Our natural resources are set to run out sooner than you might think (msn.com)


----------



## Gaer

Well Pecos, We WERE ENERGY INDEPENDENT!  The closing down of the pipeline stopped that!  and he shut down ANWR!
Yes, I see only less and less resources.  I think the lack of  fresh drinking WATER will be what will really hurt mankind.


----------



## squatting dog

An oldie but still rings true.


----------



## Pecos

squatting dog said:


> An oldie but still rings true.
> 
> View attachment 179960


Your point is well taken, I pay attention, but still take these things with a grain of salt. I remember when the supposed movement of armadillos back into Mexico was supposed to forecast a coming ice age.


----------



## Lara

Gaer said:


> Well Pecos, We WERE ENERGY INDEPENDENT!  The closing down of the pipeline stopped that!  and *he* shut down ANWR!
> Yes, I see only less and less resources.  I think the lack of  fresh drinking WATER will be what will really hurt mankind.

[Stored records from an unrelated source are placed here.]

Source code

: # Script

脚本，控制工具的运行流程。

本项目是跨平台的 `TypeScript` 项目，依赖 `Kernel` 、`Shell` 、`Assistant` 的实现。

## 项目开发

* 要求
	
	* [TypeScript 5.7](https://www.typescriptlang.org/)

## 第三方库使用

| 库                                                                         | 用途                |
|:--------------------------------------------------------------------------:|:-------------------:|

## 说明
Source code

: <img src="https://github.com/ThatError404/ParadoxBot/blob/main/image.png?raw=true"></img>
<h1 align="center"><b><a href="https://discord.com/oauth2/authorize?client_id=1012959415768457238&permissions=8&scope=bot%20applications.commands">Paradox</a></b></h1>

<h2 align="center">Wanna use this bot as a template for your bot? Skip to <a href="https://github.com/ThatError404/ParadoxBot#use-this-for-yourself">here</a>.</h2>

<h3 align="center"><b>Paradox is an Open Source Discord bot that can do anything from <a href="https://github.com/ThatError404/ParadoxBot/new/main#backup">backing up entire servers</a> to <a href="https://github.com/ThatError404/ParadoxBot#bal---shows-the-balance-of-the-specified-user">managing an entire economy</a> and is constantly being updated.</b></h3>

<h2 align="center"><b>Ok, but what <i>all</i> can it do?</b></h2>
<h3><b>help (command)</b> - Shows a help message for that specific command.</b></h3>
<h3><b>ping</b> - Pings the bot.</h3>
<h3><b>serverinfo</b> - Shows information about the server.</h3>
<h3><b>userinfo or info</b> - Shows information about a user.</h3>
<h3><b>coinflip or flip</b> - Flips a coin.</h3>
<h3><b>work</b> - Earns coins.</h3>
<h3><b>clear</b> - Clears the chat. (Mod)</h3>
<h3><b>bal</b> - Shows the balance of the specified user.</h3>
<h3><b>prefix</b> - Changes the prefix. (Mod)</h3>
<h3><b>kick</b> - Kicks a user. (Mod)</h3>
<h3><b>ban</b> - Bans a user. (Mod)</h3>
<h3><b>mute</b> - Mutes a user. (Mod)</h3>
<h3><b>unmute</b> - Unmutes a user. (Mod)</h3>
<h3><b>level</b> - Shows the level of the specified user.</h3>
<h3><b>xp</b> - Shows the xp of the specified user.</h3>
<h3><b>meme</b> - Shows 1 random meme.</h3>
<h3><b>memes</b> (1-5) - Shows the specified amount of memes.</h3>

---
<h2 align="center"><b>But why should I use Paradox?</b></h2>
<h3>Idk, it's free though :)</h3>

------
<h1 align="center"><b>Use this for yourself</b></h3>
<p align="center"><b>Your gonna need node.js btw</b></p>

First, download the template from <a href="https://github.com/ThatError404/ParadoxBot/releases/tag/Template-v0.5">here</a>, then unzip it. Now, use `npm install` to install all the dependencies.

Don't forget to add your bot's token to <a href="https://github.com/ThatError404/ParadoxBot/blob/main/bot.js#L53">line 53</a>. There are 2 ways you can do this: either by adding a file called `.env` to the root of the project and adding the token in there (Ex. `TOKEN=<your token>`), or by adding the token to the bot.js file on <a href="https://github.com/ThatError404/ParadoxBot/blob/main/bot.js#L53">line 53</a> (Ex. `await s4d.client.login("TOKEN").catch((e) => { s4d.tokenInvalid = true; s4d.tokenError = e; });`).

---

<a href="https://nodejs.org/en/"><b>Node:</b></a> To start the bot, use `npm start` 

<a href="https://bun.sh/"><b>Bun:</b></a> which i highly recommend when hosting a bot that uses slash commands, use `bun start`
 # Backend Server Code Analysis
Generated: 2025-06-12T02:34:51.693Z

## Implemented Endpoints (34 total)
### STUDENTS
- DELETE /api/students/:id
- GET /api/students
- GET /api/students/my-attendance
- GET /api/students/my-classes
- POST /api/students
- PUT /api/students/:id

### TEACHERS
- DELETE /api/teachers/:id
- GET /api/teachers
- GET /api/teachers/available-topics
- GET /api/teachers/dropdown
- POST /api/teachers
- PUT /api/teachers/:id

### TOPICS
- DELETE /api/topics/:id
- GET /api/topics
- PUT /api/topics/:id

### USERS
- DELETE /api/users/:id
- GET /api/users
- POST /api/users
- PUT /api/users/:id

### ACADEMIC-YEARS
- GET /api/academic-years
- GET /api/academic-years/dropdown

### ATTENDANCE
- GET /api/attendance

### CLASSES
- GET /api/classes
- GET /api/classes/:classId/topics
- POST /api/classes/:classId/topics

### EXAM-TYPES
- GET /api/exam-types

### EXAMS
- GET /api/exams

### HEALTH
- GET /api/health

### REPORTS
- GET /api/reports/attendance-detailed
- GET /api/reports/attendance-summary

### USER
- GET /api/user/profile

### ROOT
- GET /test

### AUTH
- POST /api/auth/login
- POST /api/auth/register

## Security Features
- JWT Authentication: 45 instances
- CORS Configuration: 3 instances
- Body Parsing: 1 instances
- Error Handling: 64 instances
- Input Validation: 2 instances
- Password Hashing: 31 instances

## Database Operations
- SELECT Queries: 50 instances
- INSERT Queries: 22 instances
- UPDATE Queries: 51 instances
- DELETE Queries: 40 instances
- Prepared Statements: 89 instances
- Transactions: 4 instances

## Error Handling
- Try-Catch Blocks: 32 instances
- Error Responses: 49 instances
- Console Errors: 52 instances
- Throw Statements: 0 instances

Are we not allowed to say "the president"


----------



## Alligatorob

Pecos said:


> I am uncertain as to who the scientists are who put this together, but after studying it a bit I think that there is a lot of validity to a good part of it. I am curious as to what opinions any of you may hold. It is rather scary.
> 
> Our natural resources are set to run out sooner than you might think (msn.com)


This used to worry me, but as I get older I have seen how wrong we have been about this in the past.   Squatting Dog posted a good example.  So far we have been able to figure out how to make do with less or find more or more alternatives.  Don't know how long that will last, but I see no end in sight.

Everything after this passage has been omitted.